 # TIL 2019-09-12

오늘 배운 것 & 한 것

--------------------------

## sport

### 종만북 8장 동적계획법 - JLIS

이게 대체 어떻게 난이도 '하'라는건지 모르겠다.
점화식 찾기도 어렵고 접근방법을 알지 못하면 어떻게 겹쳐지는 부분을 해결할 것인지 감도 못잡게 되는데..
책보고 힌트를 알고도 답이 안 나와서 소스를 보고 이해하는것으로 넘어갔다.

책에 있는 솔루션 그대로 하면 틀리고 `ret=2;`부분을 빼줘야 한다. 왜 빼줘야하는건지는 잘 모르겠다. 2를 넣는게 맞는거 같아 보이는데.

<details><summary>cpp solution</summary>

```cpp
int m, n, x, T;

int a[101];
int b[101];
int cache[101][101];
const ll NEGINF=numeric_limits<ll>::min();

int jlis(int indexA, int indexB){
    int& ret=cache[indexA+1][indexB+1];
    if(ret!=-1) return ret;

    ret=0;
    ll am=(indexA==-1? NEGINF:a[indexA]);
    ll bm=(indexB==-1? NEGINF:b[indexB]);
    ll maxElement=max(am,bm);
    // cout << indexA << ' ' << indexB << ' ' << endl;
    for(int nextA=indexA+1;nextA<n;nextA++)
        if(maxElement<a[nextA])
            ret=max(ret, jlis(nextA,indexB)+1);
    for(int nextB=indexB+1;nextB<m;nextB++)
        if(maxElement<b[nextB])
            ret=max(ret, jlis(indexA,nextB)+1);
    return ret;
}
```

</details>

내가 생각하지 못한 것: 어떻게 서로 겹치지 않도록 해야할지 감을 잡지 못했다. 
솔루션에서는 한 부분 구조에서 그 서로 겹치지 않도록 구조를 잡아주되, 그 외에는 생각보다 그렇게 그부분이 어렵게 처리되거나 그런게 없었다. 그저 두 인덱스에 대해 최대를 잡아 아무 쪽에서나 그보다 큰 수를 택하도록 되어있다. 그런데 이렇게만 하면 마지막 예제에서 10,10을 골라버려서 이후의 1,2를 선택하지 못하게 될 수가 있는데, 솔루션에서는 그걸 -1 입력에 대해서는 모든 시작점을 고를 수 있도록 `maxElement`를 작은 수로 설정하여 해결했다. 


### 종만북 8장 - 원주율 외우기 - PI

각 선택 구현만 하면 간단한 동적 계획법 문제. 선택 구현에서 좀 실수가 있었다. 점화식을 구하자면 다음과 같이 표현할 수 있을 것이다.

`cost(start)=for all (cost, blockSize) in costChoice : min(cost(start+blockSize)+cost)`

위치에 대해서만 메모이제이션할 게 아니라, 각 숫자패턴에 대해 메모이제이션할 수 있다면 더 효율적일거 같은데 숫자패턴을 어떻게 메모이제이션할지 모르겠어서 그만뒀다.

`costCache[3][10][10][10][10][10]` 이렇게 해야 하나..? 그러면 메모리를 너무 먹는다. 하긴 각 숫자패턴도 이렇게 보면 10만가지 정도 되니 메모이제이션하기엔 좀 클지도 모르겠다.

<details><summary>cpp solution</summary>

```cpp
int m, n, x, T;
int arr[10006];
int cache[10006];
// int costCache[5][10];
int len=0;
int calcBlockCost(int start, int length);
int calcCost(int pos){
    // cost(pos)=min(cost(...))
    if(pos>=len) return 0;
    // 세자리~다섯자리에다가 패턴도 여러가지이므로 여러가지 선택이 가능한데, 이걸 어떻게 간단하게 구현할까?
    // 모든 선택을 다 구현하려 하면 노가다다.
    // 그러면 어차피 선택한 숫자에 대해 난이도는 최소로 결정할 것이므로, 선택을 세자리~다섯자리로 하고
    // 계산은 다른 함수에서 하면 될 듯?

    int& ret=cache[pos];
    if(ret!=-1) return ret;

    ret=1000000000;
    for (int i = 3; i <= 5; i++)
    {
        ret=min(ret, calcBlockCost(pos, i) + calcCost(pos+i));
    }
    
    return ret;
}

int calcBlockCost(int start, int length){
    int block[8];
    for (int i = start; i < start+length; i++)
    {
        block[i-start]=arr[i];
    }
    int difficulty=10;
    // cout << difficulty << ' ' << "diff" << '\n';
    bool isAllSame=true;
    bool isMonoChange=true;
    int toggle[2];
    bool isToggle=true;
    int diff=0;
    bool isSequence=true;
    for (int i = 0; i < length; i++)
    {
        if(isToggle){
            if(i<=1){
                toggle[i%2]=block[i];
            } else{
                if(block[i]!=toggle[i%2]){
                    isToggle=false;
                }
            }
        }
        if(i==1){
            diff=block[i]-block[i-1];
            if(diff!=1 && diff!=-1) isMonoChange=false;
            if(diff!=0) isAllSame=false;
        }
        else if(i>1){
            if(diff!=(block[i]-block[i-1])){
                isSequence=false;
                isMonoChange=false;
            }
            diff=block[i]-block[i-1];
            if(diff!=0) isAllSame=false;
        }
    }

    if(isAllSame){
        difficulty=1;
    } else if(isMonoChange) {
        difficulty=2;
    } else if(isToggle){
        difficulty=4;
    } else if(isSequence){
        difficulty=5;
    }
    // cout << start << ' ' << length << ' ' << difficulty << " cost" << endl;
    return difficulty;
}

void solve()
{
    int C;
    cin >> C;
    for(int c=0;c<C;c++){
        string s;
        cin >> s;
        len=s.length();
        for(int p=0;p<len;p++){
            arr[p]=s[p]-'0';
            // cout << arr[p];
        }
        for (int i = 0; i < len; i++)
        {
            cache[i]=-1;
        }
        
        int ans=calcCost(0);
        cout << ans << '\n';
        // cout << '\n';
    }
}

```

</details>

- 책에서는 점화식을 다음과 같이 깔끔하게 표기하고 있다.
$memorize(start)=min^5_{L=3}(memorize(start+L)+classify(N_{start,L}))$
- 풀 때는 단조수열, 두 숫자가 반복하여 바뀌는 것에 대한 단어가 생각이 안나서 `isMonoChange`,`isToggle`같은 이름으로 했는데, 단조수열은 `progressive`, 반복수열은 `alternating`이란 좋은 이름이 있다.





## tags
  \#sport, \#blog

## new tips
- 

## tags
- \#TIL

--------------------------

......

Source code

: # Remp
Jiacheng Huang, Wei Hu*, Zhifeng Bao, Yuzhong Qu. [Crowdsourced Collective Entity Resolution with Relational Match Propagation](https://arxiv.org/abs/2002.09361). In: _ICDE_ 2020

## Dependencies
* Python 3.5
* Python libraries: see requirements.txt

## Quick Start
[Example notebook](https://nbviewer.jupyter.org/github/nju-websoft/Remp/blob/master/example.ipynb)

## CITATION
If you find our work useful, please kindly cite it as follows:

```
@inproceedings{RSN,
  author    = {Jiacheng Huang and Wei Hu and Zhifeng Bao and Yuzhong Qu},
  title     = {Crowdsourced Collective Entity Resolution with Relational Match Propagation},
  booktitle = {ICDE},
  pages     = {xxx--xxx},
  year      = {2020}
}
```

......

### Instructions to follow
Give the number of lines in the entries above that include the string "isSequence". No other output is expected.

### Output for this task
3